Can Analytic Applications Change the World?

Timothy Chou
5 min readDec 13, 2020

--

Professor Diego Klabjan invited me to deliver the inaugural seminar at his Center for Deep Learning at Northwestern University. What follows is based on the seminar, which was broken into three TED-sized talks. Part One focuses on a new class on enterprise applications: analytic applications. One of the key characteristics of analytics applications is they will be created from large data sets. While much has been mined from the Internet of People, there is much more data in the Internet of Things. Part Two of the talk is based on work McKinsey presented at their annual Sundance conference and highlights five key challenges. Part Three, this part, focuses on how analytic applications might change the world.

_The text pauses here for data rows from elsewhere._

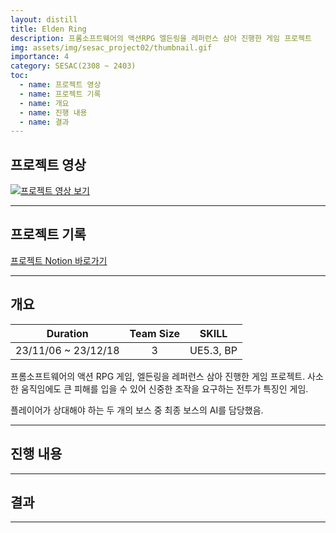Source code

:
 ```yaml
---
layout: distill
title: Elden Ring
description: 프롬소프트웨어의 액션RPG 엘든링을 레퍼런스 삼아 진행한 게임 프로젝트
img: assets/img/sesac_project02/thumbnail.gif
importance: 4
category: SESAC(2308 ~ 2403)
toc:
  - name: 프로젝트 영상
  - name: 프로젝트 기록
  - name: 개요
  - name: 진행 내용
  - name: 결과
---
```


## 프로젝트 영상

[![프로젝트 영상 보기](https://img.youtube.com/vi/vwTZQs57Ioo/0.jpg)](https://youtu.be/vwTZQs57Ioo "프로젝트 영상 - 클릭하여 시청")

---

## 프로젝트 기록

<a href="https://www.notion.so/2-7fb620e4df97455f96dd6834f155dff0?pvs=4" target="_blank">프로젝트 Notion 바로가기</a>

---

## 개요

|       Duration       |      Team Size     |      SKILL      |
| :------------------: | :----------------: | :-------------: |
| 23/11/06 ~ 23/12/18  |         3          |    UE5.3, BP    |

프롬소프트웨어의 액션 RPG 게임, 엘든링을 레퍼런스 삼아 진행한 게임 프로젝트.
사소한 움직임에도 큰 피해를 입을 수 있어 신중한 조작을 요구하는 전투가 특징인 게임.

플레이어가 상대해야 하는 두 개의 보스 중 최종 보스의 AI를 담당했음.

---

## 진행 내용



---

## 결과



---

I’ve taught at Stanford University for more than twenty-five years and it’s been a privilege to “warp young minds.” You may not realize it, but not everyone wants to build a better smart phone app, a new way to talk to his or her friends, or another way to buy something. Many students want to do something meaningful — something that might change the real world. But, what might that be?

Let’s start by realizing developing economies drive the global economy. Furthermore, developing economies are driven by population growth, which is why Southeast Asia, Latin America and Africa are interesting. Africa is expected to account for more than half of the world’s population growth between 2015 and 2050. Nigeria is projected to become the third most populous country in the world before 2050. Vietnam will soon have a population of 100 million with an average age being just 30 years old.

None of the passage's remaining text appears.